Why, then, are financial planning offerings in this area so limited? And why aren’t people turning to them for help?

Can we help?

To start, what can planners actually offer clients in this area?

Louise Biti, co-founder and director of Aged Care Steps, a provider of aged care support to advisers, says there are three key areas in which planners could help.

Firstly, they can offer assistance with the initial care decision, giving “advice on manoeuvring through the system to get the right care offer”.

Advisers could help negotiate better deals with the aged care providers, Biti says.

They could, according to Challenger technical services manager, Sean Howard, work out ways of payment that mean that better rooms are available even to those on smaller incomes.

As lump sum payments of aged care costs are not calculated in Centrelink assessments, he says, expensive rooms may actually end up costing less than they seem as a higher lump sum payment could lead to higher rates of the Aged Pension.

Secondly, Biti says that planners can help manage cash flow, as “the most important issue is how do people going into aged care, through their own resources as much as possible, fund that care and that cash flow”.

A lot of this revolves around maximising Centrelink eligibility.

A financial adviser at Adelaide Aged Care Financial Advisers, Carmela La Starza, says the simplest way to get Centrelink if you have assets that take you over the pension limit is by paying the refundable accommodation deposit (RAD) or lump sum payment for aged care rather than daily fees.

There are also products that can help maximise Centrelink, such as Challenger’s CarePlus annuity. According to La Starza, this market is small, with Challenger’s being “really the only one I know of on the market that’s treated well from a Centrelink perspective and has a flow-on effect for aged care fees”.

Howard says that using the CarePlus annuity usually at least halves the investor’s assessable income from the product for Centrelink purposes as it has a deductible amount.

It’s worth noting that aged care advice should not be as product-focused as most other financial planning. As Australian Unity Trustees national manager of estate planning, Anna Hacker, observes, the end result “is not a product but more like a lifestyle”.

“The problem is to date planners have focused way too much on product solutions, and so they don’t realise that all the rest of the strategy,” Biti warns. “Whereas with aged care, there [are] very few opportunities for product, it’s all strategy and then occasionally some product comes up that may help to factor in for the clients.”

Part of managing cash flow could involve making a decision about selling (or not) the family home, which Howard says could underscore capacity both for aged care funding and other investments.

Thirdly, Biti believes that planners should be helping clients look at the implications of aged care.

“So, what else can we do to maximise the estate and minimise the costs associated with the aged care contribution?” she says.

Planning for the unknown

A problem inherent to planning for aged care is that it is just so unknown when and even if a client will need it.

As Howard observes, you both don’t know how far away the point at which you will need that investment ability is or how much rules and regulations will have changed by then.

The challenge for advisers then, is balancing the need to prepare for the possibility of aged care with maintaining flexibility in the overall financial plan.

“Retirement is something that people can plan for a long time, [but] aged care often comes along quite suddenly,” Hacker says.

“People [often] have not planned for it. They are in hospital, they’ve had a fall or something, and they need to get into care straight away.”

Advisers for clients of a certain age need to be factoring this in and anticipating what that plan would look like, “because you’d hate to set something up that would then impact on someone’s ability to enter an aged care facility, because it’s often an urgent thing”.

As time is of the essence – data from the Department of Health shows that the median elapsed time from approval to admission for aged care was 105 days – having a plan made in advance is also useful.
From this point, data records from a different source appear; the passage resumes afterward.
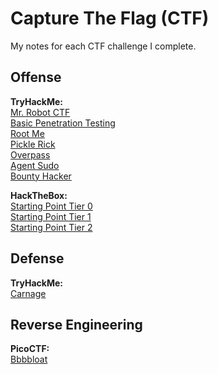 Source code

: # Capture The Flag (CTF)
My notes for each CTF challenge I complete.

## Offense

**TryHackMe:**<br>
[Mr. Robot CTF](./TryHackMe/Offense/MrRobotCTF/MrRobotCTF.md)<br>
[Basic Penetration Testing](./TryHackMe/Offense/BasicPenetrationTesting/BasicPenetrationTesting.md)<br>
[Root Me](./TryHackMe/Offense/RootMe/RootMe.md)<br>
[Pickle Rick](./TryHackMe/Offense/PickleRick/PickleRick.md)<br>
[Overpass](./TryHackMe/Offense/Overpass/Overpass.md)<br>
[Agent Sudo](./TryHackMe/Offense/AgentSudo/AgentSudo.md)<br>
[Bounty Hacker](./TryHackMe/Offense/BountyHacker/BountyHacker.md)<br>


**HackTheBox:**<br>
[Starting Point Tier 0](./HackTheBox/StartingPoint/Tier0/Tier0.md)<br>
[Starting Point Tier 1](./HackTheBox/StartingPoint/Tier1/Tier1.md)<br>
[Starting Point Tier 2](./HackTheBox/StartingPoint/Tier2/Tier2.md)<br>

## Defense

**TryHackMe:**<br>
[Carnage](./TryHackMe/Defense/Carnage/Carnage.md)<br>


## Reverse Engineering

**PicoCTF:**<br>
[Bbbbloat](./PicoCTF/ReverseEngineering/Bbbbloat/Bbbbloat.md)<br>

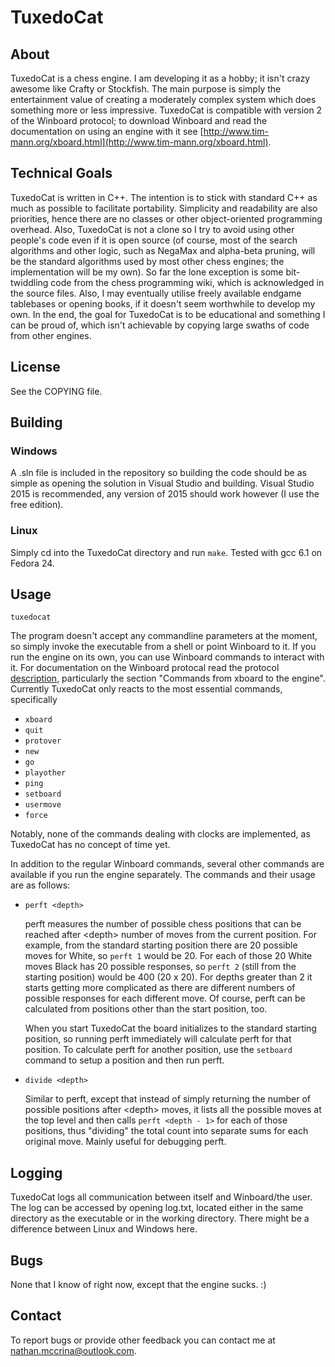 # TuxedoCat

## About

TuxedoCat is a chess engine. I am developing it as a hobby; it isn't crazy
awesome like Crafty or Stockfish. The main purpose is simply the
entertainment value of creating a moderately complex system which does
something more or less impressive. TuxedoCat is compatible with version 2 of
the Winboard protocol; to download Winboard and read the documentation on
using an engine with it see
[http://www.tim-mann.org/xboard.html](http://www.tim-mann.org/xboard.html).

## Technical Goals

TuxedoCat is written in C++. The intention is to stick with standard C++ as
much as possible to facilitate portability. Simplicity and readability are also
priorities, hence there are no classes or other object-oriented programming
overhead. Also, TuxedoCat is not a clone so I try to avoid using other people's
code even if it is open source (of course, most of the search algorithms and
other logic, such as NegaMax and alpha-beta pruning, will be the standard
algorithms used by most other chess engines; the implementation
will be my own). So far the lone exception is some bit-twiddling code from the
chess programming wiki, which is acknowledged in the source files. Also, I may
eventually utilise freely available endgame tablebases or opening books, if it
doesn't seem worthwhile to develop my own. In the end, the goal for TuxedoCat is
to be educational and something I can be proud of, which isn't achievable by
copying large swaths of code from other engines.

## License

See the COPYING file.

## Building

### Windows

A .sln file is included in the repository so building the code should be as
simple as opening the solution in Visual Studio and building. Visual Studio
2015 is recommended, any version of 2015 should work however (I use the free
edition).


### Linux

Simply cd into the TuxedoCat directory and run `make`. Tested with gcc 6.1 on
Fedora 24.

## Usage

`tuxedocat`

The program doesn't accept any commandline parameters at the moment, so simply
invoke the executable from a shell or point Winboard to it. If you run the
engine on its own, you can use Winboard commands to interact with it. For
documentation on the Winboard protocal read the protocol
[description](http://www.open-aurec.com/wbforum/WinBoard/engine-intf.html),
particularly the section "Commands from xboard to the engine". Currently
TuxedoCat only reacts to the most essential commands, specifically

* `xboard`
* `quit`
* `protover`
* `new`
* `go`
* `playother`
* `ping`
* `setboard`
* `usermove`
* `force`

Notably, none of the commands dealing with clocks are implemented, as
TuxedoCat has no concept of time yet.

In addition to the regular Winboard commands, several other commands are
available if you run the engine separately. The commands and their usage are
as follows:

* `perft <depth>`

    perft measures the number of possible chess positions that can be reached
    after &lt;depth&gt; number of moves from the current position. For example, from
    the standard starting position there are 20 possible moves for White, so
    `perft 1` would be 20. For each of those 20 White moves Black has 20 possible
    responses, so `perft 2` (still from the starting position) would be 400
    (20 x 20). For depths greater than 2 it starts getting more complicated as
    there are different numbers of possible responses for each different move.
    Of course, perft can be calculated from positions other than the start
    position, too. 
    
    When you start TuxedoCat the board initializes to the standard starting
    position, so running perft immediately will calculate perft for that
    position. To calculate perft for another position, use the `setboard`
    command to setup a position and then run perft.
    
* `divide <depth>`

    Similar to perft, except that instead of simply returning the number of
    possible positions after &lt;depth&gt; moves, it lists all the possible moves at
    the top level and then calls `perft <depth - 1>` for each of those
    positions, thus "dividing" the total count into separate sums for each
    original move. Mainly useful for debugging perft.

## Logging

TuxedoCat logs all communication between itself and Winboard/the user. The log
can be accessed by opening log.txt, located either in the same directory as the
executable or in the working directory. There might be a difference between
Linux and Windows here.

## Bugs

None that I know of right now, except that the engine sucks. :)

## Contact

To report bugs or provide other feedback you can contact me at
nathan.mccrina@outlook.com. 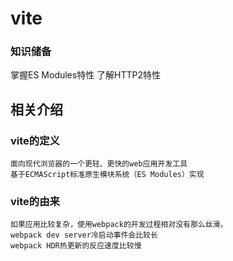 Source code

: # vite
### 知识储备
   掌握ES Modules特性
   了解HTTP2特性
   
## 相关介绍   
### vite的定义
    面向现代浏览器的一个更轻、更快的web应用开发工具
    基于ECMAScript标准原生模块系统（ES Modules）实现
    
### vite的由来
    如果应用比较复杂，使用webpack的开发过程相对没有那么丝滑。
    webpack dev server冷启动事件会比较长
    webpack HDR热更新的反应速度比较慢
   

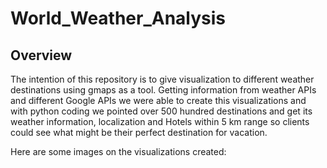 # World_Weather_Analysis

## Overview

The intention of this repository is to give visualization to different weather destinations using gmaps as a tool. Getting information from weather APIs and different Google APIs we were able to create this visualizations and with python coding we pointed over 500 hundred destinations and get its weather information, localization and Hotels within 5 km range so clients could see what might be their perfect destination for vacation.

Here are some images on the visualizations created:
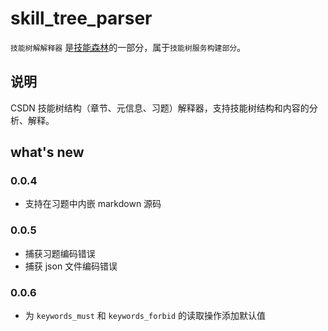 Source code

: # skill_tree_parser

`技能树解解释器` 是[技能森林](https://gitcode.net/csdn/skill_tree)的一部分，属于`技能树服务构建部分`。

## 说明

CSDN 技能树结构（章节、元信息、习题）解释器，支持技能树结构和内容的分析、解释。

## what's new

### 0.0.4
 - 支持在习题中内嵌 markdown 源码

### 0.0.5
 - 捕获习题编码错误
 - 捕获 json 文件编码错误

### 0.0.6
 -  为 `keywords_must` 和 `keywords_forbid` 的读取操作添加默认值  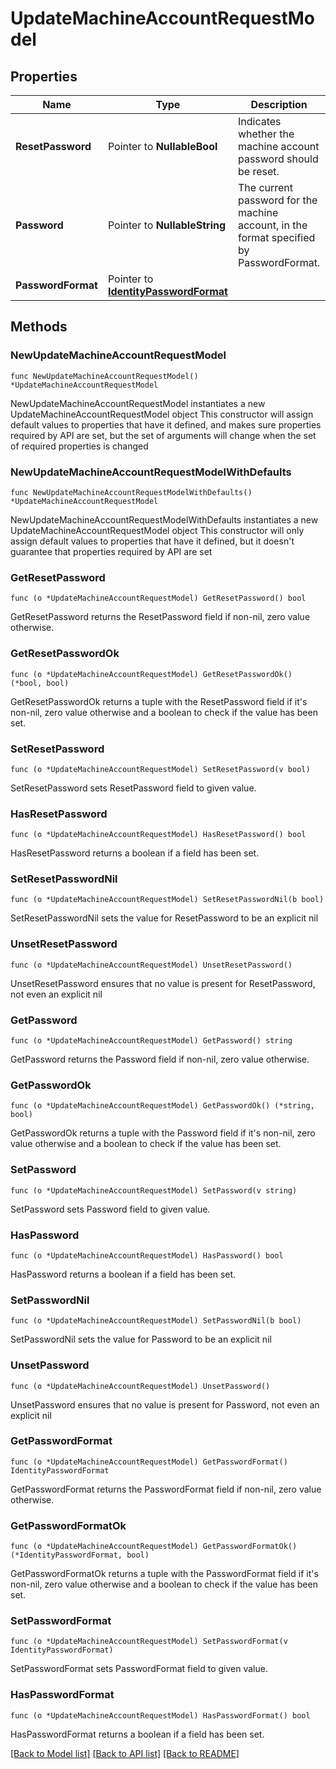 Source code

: # UpdateMachineAccountRequestModel

## Properties

Name | Type | Description | Notes
------------ | ------------- | ------------- | -------------
**ResetPassword** | Pointer to **NullableBool** | Indicates whether the machine account password should be reset. | [optional] 
**Password** | Pointer to **NullableString** | The current password for the machine account, in the format specified by PasswordFormat. | [optional] 
**PasswordFormat** | Pointer to [**IdentityPasswordFormat**](IdentityPasswordFormat.md) |  | [optional] 

## Methods

### NewUpdateMachineAccountRequestModel

`func NewUpdateMachineAccountRequestModel() *UpdateMachineAccountRequestModel`

NewUpdateMachineAccountRequestModel instantiates a new UpdateMachineAccountRequestModel object
This constructor will assign default values to properties that have it defined,
and makes sure properties required by API are set, but the set of arguments
will change when the set of required properties is changed

### NewUpdateMachineAccountRequestModelWithDefaults

`func NewUpdateMachineAccountRequestModelWithDefaults() *UpdateMachineAccountRequestModel`

NewUpdateMachineAccountRequestModelWithDefaults instantiates a new UpdateMachineAccountRequestModel object
This constructor will only assign default values to properties that have it defined,
but it doesn't guarantee that properties required by API are set

### GetResetPassword

`func (o *UpdateMachineAccountRequestModel) GetResetPassword() bool`

GetResetPassword returns the ResetPassword field if non-nil, zero value otherwise.

### GetResetPasswordOk

`func (o *UpdateMachineAccountRequestModel) GetResetPasswordOk() (*bool, bool)`

GetResetPasswordOk returns a tuple with the ResetPassword field if it's non-nil, zero value otherwise
and a boolean to check if the value has been set.

### SetResetPassword

`func (o *UpdateMachineAccountRequestModel) SetResetPassword(v bool)`

SetResetPassword sets ResetPassword field to given value.

### HasResetPassword

`func (o *UpdateMachineAccountRequestModel) HasResetPassword() bool`

HasResetPassword returns a boolean if a field has been set.

### SetResetPasswordNil

`func (o *UpdateMachineAccountRequestModel) SetResetPasswordNil(b bool)`

 SetResetPasswordNil sets the value for ResetPassword to be an explicit nil

### UnsetResetPassword
`func (o *UpdateMachineAccountRequestModel) UnsetResetPassword()`

UnsetResetPassword ensures that no value is present for ResetPassword, not even an explicit nil
### GetPassword

`func (o *UpdateMachineAccountRequestModel) GetPassword() string`

GetPassword returns the Password field if non-nil, zero value otherwise.

### GetPasswordOk

`func (o *UpdateMachineAccountRequestModel) GetPasswordOk() (*string, bool)`

GetPasswordOk returns a tuple with the Password field if it's non-nil, zero value otherwise
and a boolean to check if the value has been set.

### SetPassword

`func (o *UpdateMachineAccountRequestModel) SetPassword(v string)`

SetPassword sets Password field to given value.

### HasPassword

`func (o *UpdateMachineAccountRequestModel) HasPassword() bool`

HasPassword returns a boolean if a field has been set.

### SetPasswordNil

`func (o *UpdateMachineAccountRequestModel) SetPasswordNil(b bool)`

 SetPasswordNil sets the value for Password to be an explicit nil

### UnsetPassword
`func (o *UpdateMachineAccountRequestModel) UnsetPassword()`

UnsetPassword ensures that no value is present for Password, not even an explicit nil
### GetPasswordFormat

`func (o *UpdateMachineAccountRequestModel) GetPasswordFormat() IdentityPasswordFormat`

GetPasswordFormat returns the PasswordFormat field if non-nil, zero value otherwise.

### GetPasswordFormatOk

`func (o *UpdateMachineAccountRequestModel) GetPasswordFormatOk() (*IdentityPasswordFormat, bool)`

GetPasswordFormatOk returns a tuple with the PasswordFormat field if it's non-nil, zero value otherwise
and a boolean to check if the value has been set.

### SetPasswordFormat

`func (o *UpdateMachineAccountRequestModel) SetPasswordFormat(v IdentityPasswordFormat)`

SetPasswordFormat sets PasswordFormat field to given value.

### HasPasswordFormat

`func (o *UpdateMachineAccountRequestModel) HasPasswordFormat() bool`

HasPasswordFormat returns a boolean if a field has been set.


[[Back to Model list]](../README.md#documentation-for-models) [[Back to API list]](../README.md#documentation-for-api-endpoints) [[Back to README]](../README.md)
Part of advance planning for the unknown should involve getting people’s children, or other trusted carers, involved in the planning process.

As people may have lost capacity for a while before going into aged care, planners could be dealing with those who have been assigned power of attorney rather than the client themselves, Hacker says.

If they already know the people that is likely to be, that could help ensure that a plan which is in the client’s best interests is followed, which Hacker warns sadly doesn’t always happen when attorneys are making decisions.

She says that good planning for aged care is about not just structuring assets, but also making sure people are in place who the client thinks will act in her or his best interests.

Back to school

For those wanting to offer quality aged care advice, some further training or education may be necessary.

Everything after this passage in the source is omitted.